In-story information
- Alter ego: Jennifer Burke
- Team affiliations: Femforce Sentinels of Justice
- Notable aliases: Miss Victory, Paragon
- Abilities: Superhuman strength Limited invulnerability

= Rad (character) =

Rad is a comic book supervillain in the Femforce comic published by AC Comics.

Rad possesses superhuman strength, together with the ability to fly (although only over short distances). Her true identity was Jennifer Burke, daughter of the original Miss Victory, who in the 1940s developed the "V-formula" to increase the strength/stamina of allied troops.

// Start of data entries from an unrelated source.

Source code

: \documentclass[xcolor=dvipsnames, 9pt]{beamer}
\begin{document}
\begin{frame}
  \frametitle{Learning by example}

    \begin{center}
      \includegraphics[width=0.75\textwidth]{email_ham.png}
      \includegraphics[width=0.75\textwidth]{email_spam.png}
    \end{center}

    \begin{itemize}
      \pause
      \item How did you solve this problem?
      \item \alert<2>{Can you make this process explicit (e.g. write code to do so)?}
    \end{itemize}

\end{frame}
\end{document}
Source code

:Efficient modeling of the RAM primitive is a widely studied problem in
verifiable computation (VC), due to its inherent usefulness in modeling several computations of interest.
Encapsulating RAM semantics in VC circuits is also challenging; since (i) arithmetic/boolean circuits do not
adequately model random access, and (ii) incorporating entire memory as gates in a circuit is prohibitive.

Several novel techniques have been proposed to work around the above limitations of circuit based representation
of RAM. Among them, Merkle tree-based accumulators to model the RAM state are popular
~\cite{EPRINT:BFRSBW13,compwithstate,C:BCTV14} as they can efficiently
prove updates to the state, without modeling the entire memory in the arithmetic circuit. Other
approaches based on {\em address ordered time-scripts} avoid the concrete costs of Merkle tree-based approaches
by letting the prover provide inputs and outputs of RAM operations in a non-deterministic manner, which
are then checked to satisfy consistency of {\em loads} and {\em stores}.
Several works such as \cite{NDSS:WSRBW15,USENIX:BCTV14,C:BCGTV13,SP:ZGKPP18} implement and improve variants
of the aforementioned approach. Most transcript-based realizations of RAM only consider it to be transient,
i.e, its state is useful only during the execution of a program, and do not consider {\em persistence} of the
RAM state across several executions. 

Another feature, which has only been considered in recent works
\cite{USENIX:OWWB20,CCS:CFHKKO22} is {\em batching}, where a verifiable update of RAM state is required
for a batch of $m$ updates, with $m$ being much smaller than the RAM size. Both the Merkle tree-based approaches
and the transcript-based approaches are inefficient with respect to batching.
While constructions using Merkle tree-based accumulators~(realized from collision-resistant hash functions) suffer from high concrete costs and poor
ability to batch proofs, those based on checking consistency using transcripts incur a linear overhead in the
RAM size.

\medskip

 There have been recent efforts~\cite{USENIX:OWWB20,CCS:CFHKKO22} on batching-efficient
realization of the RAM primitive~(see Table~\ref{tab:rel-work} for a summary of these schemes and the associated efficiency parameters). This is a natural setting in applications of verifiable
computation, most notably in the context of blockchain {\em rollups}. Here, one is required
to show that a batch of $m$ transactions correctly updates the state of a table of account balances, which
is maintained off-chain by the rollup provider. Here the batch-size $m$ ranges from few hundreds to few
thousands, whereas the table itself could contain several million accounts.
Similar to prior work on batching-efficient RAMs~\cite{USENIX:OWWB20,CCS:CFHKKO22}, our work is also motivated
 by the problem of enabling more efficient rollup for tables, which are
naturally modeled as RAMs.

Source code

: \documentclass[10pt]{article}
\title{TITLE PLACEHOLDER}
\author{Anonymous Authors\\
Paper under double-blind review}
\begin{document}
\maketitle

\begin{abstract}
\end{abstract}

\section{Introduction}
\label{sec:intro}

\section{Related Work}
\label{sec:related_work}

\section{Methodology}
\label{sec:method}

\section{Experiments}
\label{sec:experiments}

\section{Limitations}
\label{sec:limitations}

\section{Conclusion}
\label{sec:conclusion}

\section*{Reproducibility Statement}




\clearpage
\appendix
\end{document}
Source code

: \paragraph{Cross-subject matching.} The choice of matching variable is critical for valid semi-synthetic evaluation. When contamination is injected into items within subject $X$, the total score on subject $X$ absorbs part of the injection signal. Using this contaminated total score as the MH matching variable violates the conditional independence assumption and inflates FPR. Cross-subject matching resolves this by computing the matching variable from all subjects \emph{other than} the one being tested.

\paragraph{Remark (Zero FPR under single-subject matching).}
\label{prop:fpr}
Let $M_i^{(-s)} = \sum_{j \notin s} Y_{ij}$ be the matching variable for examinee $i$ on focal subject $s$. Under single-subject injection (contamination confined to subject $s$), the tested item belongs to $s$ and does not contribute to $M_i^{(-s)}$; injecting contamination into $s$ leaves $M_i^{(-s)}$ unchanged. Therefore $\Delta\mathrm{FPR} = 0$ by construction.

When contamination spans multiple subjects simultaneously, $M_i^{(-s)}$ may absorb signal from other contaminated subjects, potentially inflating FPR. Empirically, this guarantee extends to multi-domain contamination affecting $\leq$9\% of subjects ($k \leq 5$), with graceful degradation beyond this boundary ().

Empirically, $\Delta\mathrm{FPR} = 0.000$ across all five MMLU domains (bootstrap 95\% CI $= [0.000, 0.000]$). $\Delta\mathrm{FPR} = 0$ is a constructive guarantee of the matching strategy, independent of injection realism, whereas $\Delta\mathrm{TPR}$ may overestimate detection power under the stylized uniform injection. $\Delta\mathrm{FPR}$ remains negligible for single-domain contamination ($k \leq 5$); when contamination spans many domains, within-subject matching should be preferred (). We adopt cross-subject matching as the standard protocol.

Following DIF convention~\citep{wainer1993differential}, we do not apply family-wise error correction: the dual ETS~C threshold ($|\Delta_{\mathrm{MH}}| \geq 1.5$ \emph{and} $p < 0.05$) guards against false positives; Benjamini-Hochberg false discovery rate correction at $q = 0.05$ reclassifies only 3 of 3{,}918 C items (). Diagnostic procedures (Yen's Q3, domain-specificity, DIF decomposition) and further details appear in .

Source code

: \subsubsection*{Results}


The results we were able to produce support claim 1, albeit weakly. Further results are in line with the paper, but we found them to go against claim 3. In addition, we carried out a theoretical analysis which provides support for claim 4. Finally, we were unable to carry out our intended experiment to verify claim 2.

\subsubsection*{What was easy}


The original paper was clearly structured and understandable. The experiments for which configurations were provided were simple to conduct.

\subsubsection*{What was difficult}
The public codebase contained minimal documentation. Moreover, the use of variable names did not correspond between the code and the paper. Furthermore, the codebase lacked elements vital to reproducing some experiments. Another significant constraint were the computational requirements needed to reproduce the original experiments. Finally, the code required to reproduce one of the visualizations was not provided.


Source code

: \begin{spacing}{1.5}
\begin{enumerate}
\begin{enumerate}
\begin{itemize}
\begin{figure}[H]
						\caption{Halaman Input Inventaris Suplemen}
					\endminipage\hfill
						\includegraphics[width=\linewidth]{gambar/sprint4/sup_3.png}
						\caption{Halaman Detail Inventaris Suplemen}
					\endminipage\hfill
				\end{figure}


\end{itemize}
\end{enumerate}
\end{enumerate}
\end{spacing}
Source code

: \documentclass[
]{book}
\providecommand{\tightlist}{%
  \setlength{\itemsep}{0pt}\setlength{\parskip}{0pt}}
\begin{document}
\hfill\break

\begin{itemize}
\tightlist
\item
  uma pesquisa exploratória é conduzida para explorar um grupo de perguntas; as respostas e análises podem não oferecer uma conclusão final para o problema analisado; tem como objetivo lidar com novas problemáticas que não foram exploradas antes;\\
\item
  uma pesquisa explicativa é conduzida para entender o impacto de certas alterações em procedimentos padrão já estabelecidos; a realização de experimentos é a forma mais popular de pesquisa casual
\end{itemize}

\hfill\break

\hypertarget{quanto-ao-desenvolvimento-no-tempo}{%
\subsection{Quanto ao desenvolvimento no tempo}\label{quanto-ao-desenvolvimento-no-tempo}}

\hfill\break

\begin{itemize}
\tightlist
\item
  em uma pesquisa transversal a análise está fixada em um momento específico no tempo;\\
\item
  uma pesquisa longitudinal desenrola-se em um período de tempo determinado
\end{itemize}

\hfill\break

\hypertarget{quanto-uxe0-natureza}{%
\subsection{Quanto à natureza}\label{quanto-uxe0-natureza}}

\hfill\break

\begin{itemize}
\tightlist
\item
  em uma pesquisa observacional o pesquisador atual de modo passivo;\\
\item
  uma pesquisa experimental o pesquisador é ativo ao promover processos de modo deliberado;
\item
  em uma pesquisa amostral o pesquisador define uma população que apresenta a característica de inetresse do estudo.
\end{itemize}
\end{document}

The initial formula, V-45, turned Dan Barton, crack covert agent and boyfriend of Laura Wright, into the supervillain Black Commando. Joan Wayne was able to alter the formula, creating V-47, which only worked on herself and only for a short period of time, and she became the superheroine "Miss Victory".

In the 1980s, the Black Commando force-fed some of the V-45 to Joan. In addition to permanent super strength and youth, she developed the same paranoia and narcissism that the Black Commando had. She took the name "Rad" and became a ruthless mercenary. Eventually, Femforce was able to expunge the V-45 from her system and restore Joan's normal personality.

In the meantime, Joan Wayne was replaced by her grown-up daughter Jennifer Burke (the only other person on whom the V-47 would work) becoming the second Miss Victory. After the return of Joan Wayne to the Miss Victory codename, Jennifer Burke left Femforce and was chosen to lead the New Sentinels of Justice under the name of Paragon which was objected to by the original Paragon. The combined stress of replacing her mother in Femforce, her son being killed by a villain, losing her husband in an affair with a team member, and then being replaced by her mother left Jennifer vulnerable to the machinations of the Shroud. Once again, she followed in her mother's footsteps, taking the V-45 and becoming the new Rad.